Jan Scheidtweiler aan tafel bij Toit in Eigenbrakel: eten op het dak van een showroom.
Rechts zien we een weide met paarden en de heuvels rond Eigenbrakel. In de verte bevindt zich het Hallerbos. Links: het fabrieksdak van ramen- en deurenfabrikant Boulemberg. Het bijzondere uitzicht vanuit de kubus op de tweede verdieping van een industriegebouw is een van de troeven van het toepasselijk genoemde restaurant Toit. De familie Boulemberg heeft het goede idee gehad om, boven op hun showroom en een coworkingkantoor, een rooftoprestaurant te openen. De inrichting ervan lieten ze over aan Antoine Pinto, de ontwerper die we kennen van theatrale restaurants als La Quincaillerie en Belga Queen in Brussel.
Bij Toit heeft Pinto het sober gehouden, al heeft hij in een wand wel hout uit het fabrieksatelier gerecupereerd en staan er grote kruidenbakken tussen de tafels. De ontwerper lijkt er zich van bewust te zijn dat het uitzicht hier het grootste dramatische effect creëert. Om er ten volle van te genieten, heeft Pinto de wanden van de kubus helemaal uit glas opgetrokken. In de andere eetzaal, naast de open keuken, is het uitzicht minder spectaculair.
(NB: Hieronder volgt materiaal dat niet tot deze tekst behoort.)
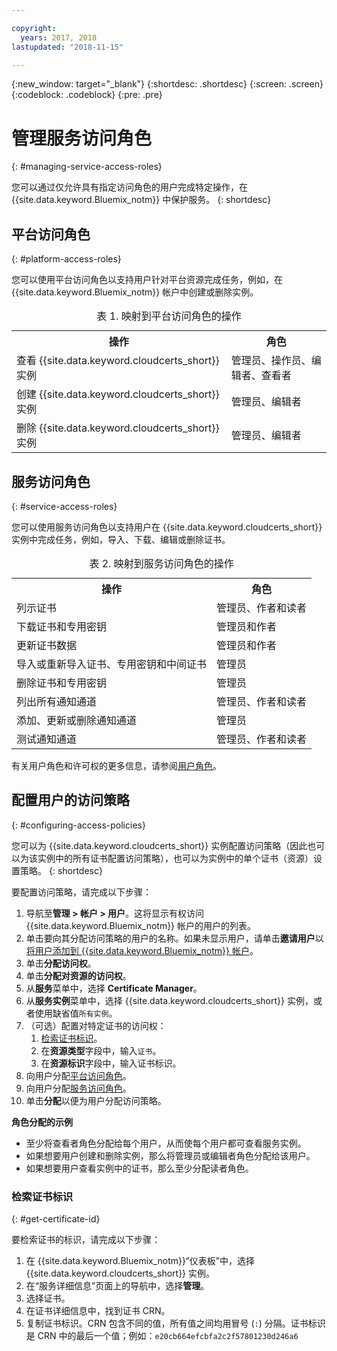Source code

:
 ```yaml
---

copyright:
  years: 2017, 2018
lastupdated: "2018-11-15"

---
```

{:new_window: target="_blank"}
{:shortdesc: .shortdesc}
{:screen: .screen}
{:codeblock: .codeblock}
{:pre: .pre}

# 管理服务访问角色
{: #managing-service-access-roles}

您可以通过仅允许具有指定访问角色的用户完成特定操作，在 {{site.data.keyword.Bluemix_notm}} 中保护服务。
{: shortdesc}

## 平台访问角色
{: #platform-access-roles}

您可以使用平台访问角色以支持用户针对平台资源完成任务，例如，在 {{site.data.keyword.Bluemix_notm}} 帐户中创建或删除实例。

<table>
<caption> 表 1. 映射到平台访问角色的操作</caption>
  <tr>
    <th> 操作 </th>
    <th> 角色 </th>
  </tr>
  <tr>
    <td>查看 {{site.data.keyword.cloudcerts_short}} 实例</td>
    <td> 管理员、操作员、编辑者、查看者 </td>
  </tr>
  <tr>
    <td>创建 {{site.data.keyword.cloudcerts_short}} 实例</td>
    <td> 管理员、编辑者 </td>
  </tr>
  <tr>
    <td>删除 {{site.data.keyword.cloudcerts_short}} 实例</td>
    <td> 管理员、编辑者 </td>
  </tr>
</table>

## 服务访问角色
{: #service-access-roles}

您可以使用服务访问角色以支持用户在 {{site.data.keyword.cloudcerts_short}} 实例中完成任务，例如，导入、下载、编辑或删除证书。

<table>
<caption> 表 2. 映射到服务访问角色的操作</caption>
  <tr>
    <th> 操作 </th>
    <th> 角色 </th>
  </tr>
  <tr>
    <td>列示证书 </td>
    <td> 管理员、作者和读者</td>
  </tr>
  <tr>
    <td>下载证书和专用密钥 </td>
    <td> 管理员和作者</td>
  </tr>
  <tr>
    <td>更新证书数据 </td>
    <td> 管理员和作者</td>
  </tr>
  <tr>
    <td>导入或重新导入证书、专用密钥和中间证书</td>
    <td> 管理员</td>
  </tr>
  <tr>
    <td>删除证书和专用密钥 </td>
    <td> 管理员</td>
  </tr>
      <tr>
        <td>列出所有通知通道</td>
        <td> 管理员、作者和读者</td>
      </tr>
   <tr>
     <td>添加、更新或删除通知通道</td>
     <td> 管理员</td>
   </tr>
     <tr>
       <td>测试通知通道</td>
       <td> 管理员、作者和读者</td>
     </tr>
</table>

有关用户角色和许可权的更多信息，请参阅[用户角色](/docs/iam/users_roles.html#userroles)。

## 配置用户的访问策略
{: #configuring-access-policies}

您可以为 {{site.data.keyword.cloudcerts_short}} 实例配置访问策略（因此也可以为该实例中的所有证书配置访问策略），也可以为实例中的单个证书（资源）设置策略。
{: shortdesc}

要配置访问策略，请完成以下步骤：

1. 导航至**管理 > 帐户 > 用户**。这将显示有权访问 {{site.data.keyword.Bluemix_notm}} 帐户的用户的列表。
2. 单击要向其分配访问策略的用户的名称。如果未显示用户，请单击**邀请用户**以[将用户添加到 {{site.data.keyword.Bluemix_notm}} 帐户](/docs/iam/iamuserinv.html#iamuserinv)。
3. 单击**分配访问权**。
4. 单击**分配对资源的访问权**。
5. 从**服务**菜单中，选择 **Certificate Manager**。
6. 从**服务实例**菜单中，选择 {{site.data.keyword.cloudcerts_short}} 实例，或者使用缺省值`所有实例`。
7. （可选）配置对特定证书的访问权：
    1. [检索证书标识](#get-certificate-id)。
    2. 在**资源类型**字段中，输入`证书`。
    3. 在**资源标识**字段中，输入证书标识。
8. 向用户分配[平台访问角色](#platform-access-roles)。
9. 向用户分配[服务访问角色](#service-access-roles)。
10. 单击**分配**以便为用户分配访问策略。

**角色分配的示例**

* 至少将查看者角色分配给每个用户，从而使每个用户都可查看服务实例。
* 如果想要用户创建和删除实例，那么将管理员或编辑者角色分配给该用户。
* 如果想要用户查看实例中的证书，那么至少分配读者角色。

### 检索证书标识
{: #get-certificate-id}

要检索证书的标识，请完成以下步骤：

1. 在 {{site.data.keyword.Bluemix_notm}}“仪表板”中，选择 {{site.data.keyword.cloudcerts_short}} 实例。
2. 在“服务详细信息”页面上的导航中，选择**管理**。
3. 选择证书。
4. 在证书详细信息中，找到证书 CRN。
5. 复制证书标识。CRN 包含不同的值，所有值之间均用冒号 (`:`) 分隔。证书标识是 CRN 中的最后一个值；例如：`e20cb664efcbfa2c2f57801230d246a6`
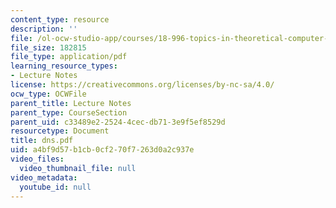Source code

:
 ```yaml
---
content_type: resource
description: ''
file: /ol-ocw-studio-app/courses/18-996-topics-in-theoretical-computer-science-internet-research-problems-spring-2002/a4bf9d57b1cb0cf270f7263d0a2c937e_dns.pdf
file_size: 182815
file_type: application/pdf
learning_resource_types:
- Lecture Notes
license: https://creativecommons.org/licenses/by-nc-sa/4.0/
ocw_type: OCWFile
parent_title: Lecture Notes
parent_type: CourseSection
parent_uid: c33489e2-2524-4cec-db71-3e9f5ef8529d
resourcetype: Document
title: dns.pdf
uid: a4bf9d57-b1cb-0cf2-70f7-263d0a2c937e
video_files:
  video_thumbnail_file: null
video_metadata:
  youtube_id: null
---
```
De familie Boulemberg blijkt fan van de keuken uit Sardinië. Dus staat er ‘pane carasau’, dat platte brood, op tafel, naast goede Sardische olijfolie. Het eiland duikt ook op in enkele gerechten op de kaart: bij gebakken langoustine komt fregolapasta (24 euro), over linguine wordt bottarga - gezouten viskuit - geraspt (26 euro). Een kreeftensalade voor 36 euro is stevig geprijsd, maar gelukkig is er wel een interessante tweegangenlunch voor 24 euro.
Niet alleen het uitzicht is hier majestueus, ook de keuken is de moeite waard.
Grof gesneden tartaar van tonijn vormt de basis van een speelse versie van de klassieke vitello tonnato (19 euro). Onderaan ligt een goede kalfsjus, bovenaan geven ansjovis en rode ui wat pit aan de eerder neutrale tonijn.
Een majestueus hoofdgerecht toont dat niet alleen het uitzicht, maar ook de keuken hier de moeite waard is. Een royale portie krokant gebakken zwezerik is in goed gezelschap van stukken blauwe kreeft, paimpolbonen en gekonfijte tomaat (36 euro). Diezelfde kalfsjus, opgewerkt met bisque en fijne groentebrunoise, geeft diepte. Het dessert, een sablékoekje met vijg en aardbei, pleziert dan weer door zijn ambachtelijke uitvoering – en de quenelle roodfruitsorbet ernaast.
Rooftoprestaurants waar je ook lekker kunt eten, zijn zeldzaam, maar Toit behoort tot dat clubje.